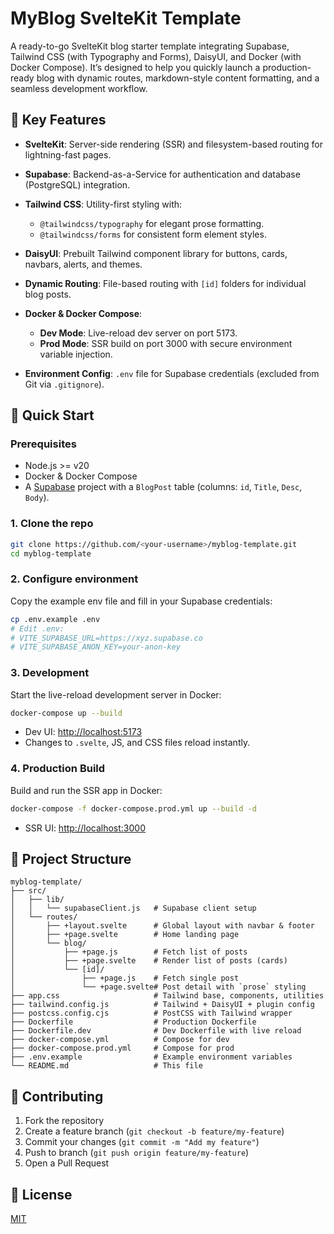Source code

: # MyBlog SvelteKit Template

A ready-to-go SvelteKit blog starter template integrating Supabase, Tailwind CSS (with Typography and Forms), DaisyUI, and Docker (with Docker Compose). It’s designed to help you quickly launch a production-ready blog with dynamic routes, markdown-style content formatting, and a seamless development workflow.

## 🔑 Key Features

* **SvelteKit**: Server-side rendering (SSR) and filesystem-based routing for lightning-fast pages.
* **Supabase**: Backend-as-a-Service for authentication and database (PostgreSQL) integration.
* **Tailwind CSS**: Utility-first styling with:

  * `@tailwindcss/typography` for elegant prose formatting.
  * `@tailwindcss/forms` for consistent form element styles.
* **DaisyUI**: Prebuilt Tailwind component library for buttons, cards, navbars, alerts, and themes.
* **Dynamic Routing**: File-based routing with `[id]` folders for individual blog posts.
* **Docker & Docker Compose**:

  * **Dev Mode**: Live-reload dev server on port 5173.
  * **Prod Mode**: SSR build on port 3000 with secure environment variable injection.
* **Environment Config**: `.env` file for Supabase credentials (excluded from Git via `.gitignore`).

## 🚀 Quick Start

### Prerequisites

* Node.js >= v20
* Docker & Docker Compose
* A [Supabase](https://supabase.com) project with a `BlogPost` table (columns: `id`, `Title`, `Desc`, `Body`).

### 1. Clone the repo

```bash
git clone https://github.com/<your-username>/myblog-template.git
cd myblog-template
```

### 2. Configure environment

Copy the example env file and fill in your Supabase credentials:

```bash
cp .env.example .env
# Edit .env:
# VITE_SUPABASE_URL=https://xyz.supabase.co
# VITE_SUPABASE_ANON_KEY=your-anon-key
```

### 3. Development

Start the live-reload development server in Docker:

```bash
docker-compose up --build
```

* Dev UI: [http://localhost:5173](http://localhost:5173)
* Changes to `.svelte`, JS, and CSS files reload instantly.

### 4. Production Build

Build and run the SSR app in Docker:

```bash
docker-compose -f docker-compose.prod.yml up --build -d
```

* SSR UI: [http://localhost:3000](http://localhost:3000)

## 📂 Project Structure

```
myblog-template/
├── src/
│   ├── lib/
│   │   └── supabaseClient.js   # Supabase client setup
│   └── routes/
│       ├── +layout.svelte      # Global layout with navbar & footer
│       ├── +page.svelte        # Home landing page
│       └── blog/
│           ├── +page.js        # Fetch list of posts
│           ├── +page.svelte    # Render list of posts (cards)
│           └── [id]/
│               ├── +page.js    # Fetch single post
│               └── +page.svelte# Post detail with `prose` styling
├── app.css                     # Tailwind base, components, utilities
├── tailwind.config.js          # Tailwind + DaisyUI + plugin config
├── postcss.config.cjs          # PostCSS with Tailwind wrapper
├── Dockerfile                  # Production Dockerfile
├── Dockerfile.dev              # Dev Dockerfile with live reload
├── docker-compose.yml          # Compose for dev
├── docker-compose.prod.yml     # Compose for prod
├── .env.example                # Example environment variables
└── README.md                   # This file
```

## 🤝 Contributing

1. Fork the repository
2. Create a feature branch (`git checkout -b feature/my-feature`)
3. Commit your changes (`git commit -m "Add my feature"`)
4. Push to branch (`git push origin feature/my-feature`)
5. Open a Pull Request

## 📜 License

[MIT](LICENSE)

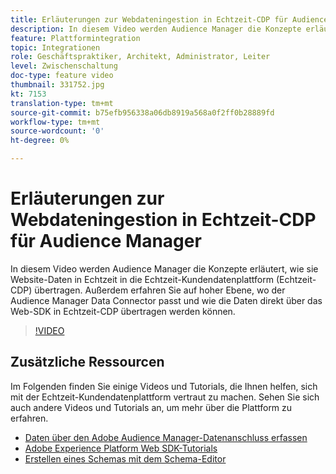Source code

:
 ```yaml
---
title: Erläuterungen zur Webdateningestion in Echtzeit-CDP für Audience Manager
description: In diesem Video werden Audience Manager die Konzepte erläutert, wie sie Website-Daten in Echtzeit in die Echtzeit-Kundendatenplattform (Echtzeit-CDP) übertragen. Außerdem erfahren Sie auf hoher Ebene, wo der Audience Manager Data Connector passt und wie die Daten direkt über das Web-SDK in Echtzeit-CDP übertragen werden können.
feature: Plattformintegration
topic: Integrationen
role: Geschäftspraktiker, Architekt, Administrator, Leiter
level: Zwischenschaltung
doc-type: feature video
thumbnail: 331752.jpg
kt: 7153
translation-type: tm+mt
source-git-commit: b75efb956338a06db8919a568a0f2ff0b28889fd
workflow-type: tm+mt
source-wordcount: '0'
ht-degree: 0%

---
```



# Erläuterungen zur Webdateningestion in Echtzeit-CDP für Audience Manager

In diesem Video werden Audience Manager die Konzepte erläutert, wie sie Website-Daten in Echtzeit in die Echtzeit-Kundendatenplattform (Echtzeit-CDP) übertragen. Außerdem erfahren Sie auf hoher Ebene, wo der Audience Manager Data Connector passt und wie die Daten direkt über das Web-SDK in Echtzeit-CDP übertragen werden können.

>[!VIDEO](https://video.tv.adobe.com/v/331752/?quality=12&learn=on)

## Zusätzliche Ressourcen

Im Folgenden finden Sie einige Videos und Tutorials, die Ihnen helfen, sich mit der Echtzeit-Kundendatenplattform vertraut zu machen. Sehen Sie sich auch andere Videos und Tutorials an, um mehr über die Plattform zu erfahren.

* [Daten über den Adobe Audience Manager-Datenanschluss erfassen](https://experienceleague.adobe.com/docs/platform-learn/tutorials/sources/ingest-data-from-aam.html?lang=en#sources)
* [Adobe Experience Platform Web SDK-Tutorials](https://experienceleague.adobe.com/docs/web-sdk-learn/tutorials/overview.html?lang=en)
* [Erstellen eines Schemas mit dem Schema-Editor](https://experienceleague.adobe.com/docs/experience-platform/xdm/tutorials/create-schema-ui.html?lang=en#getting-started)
***
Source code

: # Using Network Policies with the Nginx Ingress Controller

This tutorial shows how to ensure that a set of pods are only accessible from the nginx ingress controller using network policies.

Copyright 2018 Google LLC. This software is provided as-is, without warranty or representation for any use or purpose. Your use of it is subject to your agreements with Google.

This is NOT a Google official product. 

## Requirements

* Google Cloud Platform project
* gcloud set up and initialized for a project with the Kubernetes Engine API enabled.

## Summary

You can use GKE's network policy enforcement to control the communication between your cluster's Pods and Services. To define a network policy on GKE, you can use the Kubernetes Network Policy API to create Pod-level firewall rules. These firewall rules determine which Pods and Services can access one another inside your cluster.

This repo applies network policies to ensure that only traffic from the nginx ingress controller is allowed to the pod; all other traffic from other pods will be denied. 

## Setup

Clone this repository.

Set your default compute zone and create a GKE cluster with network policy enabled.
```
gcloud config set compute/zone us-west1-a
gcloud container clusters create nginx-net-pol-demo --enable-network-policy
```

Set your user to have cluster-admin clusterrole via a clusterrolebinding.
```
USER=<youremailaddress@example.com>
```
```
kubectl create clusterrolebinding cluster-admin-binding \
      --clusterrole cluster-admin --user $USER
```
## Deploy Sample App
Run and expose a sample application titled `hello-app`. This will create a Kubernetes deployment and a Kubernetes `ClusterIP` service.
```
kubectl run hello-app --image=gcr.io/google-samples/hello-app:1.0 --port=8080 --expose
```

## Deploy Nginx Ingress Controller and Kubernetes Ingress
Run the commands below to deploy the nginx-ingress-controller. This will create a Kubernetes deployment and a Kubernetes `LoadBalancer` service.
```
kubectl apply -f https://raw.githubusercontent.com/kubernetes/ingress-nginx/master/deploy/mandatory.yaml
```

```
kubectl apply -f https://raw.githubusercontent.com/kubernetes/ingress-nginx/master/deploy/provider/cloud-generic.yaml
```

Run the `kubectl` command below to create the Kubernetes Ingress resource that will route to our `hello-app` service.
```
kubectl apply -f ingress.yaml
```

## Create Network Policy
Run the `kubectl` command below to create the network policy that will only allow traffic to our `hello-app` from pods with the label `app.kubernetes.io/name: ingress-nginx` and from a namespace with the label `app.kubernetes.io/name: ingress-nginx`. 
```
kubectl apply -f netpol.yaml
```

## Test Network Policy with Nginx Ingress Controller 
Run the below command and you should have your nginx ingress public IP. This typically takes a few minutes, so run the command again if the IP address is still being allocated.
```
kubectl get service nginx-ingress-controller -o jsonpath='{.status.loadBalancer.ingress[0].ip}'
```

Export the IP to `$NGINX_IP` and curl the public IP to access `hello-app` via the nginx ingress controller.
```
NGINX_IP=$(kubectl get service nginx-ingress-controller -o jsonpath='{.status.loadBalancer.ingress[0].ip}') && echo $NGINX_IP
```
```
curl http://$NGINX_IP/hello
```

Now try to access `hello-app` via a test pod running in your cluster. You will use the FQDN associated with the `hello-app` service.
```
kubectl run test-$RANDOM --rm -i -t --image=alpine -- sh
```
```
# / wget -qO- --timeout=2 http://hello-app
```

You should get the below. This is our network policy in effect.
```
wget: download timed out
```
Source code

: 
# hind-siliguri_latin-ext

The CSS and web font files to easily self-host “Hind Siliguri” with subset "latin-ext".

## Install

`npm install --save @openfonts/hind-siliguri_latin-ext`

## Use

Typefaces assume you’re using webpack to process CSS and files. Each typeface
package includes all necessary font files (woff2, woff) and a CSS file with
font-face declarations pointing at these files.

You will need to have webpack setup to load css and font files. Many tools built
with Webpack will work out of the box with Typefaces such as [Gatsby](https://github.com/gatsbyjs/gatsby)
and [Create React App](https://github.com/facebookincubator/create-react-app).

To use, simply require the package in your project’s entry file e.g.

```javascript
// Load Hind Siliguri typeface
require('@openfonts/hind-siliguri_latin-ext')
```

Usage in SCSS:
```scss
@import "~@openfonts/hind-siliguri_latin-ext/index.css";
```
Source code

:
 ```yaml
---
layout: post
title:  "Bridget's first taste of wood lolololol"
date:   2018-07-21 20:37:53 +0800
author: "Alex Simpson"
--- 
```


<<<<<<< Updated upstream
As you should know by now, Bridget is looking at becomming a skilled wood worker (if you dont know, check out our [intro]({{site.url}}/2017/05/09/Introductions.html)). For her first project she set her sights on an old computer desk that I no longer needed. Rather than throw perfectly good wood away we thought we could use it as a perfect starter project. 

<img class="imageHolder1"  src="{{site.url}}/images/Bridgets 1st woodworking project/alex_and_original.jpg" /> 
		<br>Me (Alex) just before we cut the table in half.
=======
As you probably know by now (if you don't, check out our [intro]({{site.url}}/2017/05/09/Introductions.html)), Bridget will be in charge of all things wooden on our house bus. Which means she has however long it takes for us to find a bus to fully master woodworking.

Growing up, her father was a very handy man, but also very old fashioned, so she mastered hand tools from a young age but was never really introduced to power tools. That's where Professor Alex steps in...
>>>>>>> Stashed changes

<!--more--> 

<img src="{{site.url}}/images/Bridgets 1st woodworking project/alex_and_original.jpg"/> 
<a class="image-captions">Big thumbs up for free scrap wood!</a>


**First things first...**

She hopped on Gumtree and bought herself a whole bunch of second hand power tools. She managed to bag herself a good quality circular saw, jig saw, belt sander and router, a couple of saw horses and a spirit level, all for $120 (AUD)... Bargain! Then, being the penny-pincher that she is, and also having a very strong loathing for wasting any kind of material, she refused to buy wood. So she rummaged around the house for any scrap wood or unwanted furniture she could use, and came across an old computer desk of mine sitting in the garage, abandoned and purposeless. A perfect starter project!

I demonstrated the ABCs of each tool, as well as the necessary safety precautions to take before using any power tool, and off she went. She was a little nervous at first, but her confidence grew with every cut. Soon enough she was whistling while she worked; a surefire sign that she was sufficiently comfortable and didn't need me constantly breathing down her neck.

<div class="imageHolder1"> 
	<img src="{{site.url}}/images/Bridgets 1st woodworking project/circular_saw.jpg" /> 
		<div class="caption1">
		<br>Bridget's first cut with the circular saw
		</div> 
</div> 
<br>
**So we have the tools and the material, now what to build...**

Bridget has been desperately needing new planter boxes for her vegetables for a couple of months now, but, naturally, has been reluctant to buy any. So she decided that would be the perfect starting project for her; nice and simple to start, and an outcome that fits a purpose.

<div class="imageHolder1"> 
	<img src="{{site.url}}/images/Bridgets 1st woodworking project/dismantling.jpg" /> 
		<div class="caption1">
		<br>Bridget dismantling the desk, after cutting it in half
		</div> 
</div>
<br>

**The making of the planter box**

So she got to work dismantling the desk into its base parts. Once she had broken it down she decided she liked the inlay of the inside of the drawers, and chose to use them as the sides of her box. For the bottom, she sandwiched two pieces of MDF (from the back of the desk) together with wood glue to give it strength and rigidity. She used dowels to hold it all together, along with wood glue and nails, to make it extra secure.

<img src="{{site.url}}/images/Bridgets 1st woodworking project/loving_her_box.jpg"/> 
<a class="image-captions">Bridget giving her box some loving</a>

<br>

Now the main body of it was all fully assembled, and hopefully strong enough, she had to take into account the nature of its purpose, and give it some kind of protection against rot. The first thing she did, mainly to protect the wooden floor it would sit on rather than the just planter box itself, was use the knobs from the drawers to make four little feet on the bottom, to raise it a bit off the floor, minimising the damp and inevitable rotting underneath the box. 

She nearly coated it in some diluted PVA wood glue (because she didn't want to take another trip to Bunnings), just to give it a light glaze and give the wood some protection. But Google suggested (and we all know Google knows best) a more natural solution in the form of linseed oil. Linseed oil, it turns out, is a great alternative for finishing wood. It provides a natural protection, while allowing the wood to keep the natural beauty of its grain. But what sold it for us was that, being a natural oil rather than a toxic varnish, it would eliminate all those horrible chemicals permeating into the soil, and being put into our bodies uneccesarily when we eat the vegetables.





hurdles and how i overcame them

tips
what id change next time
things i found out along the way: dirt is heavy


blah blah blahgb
***
▸ DIRECTIONS FOR THIS TASK: Print, without alteration, only the lines above between the one holding "[Adobe Experience Platform" and the one holding "[Erstellen eines Schemas", inclusive.

▸ ANSWER TO THIS PROBLEM:
* [Adobe Experience Platform Web SDK-Tutorials](https://experienceleague.adobe.com/docs/web-sdk-learn/tutorials/overview.html?lang=en)
* [Erstellen eines Schemas mit dem Schema-Editor](https://experienceleague.adobe.com/docs/experience-platform/xdm/tutorials/create-schema-ui.html?lang=en#getting-started)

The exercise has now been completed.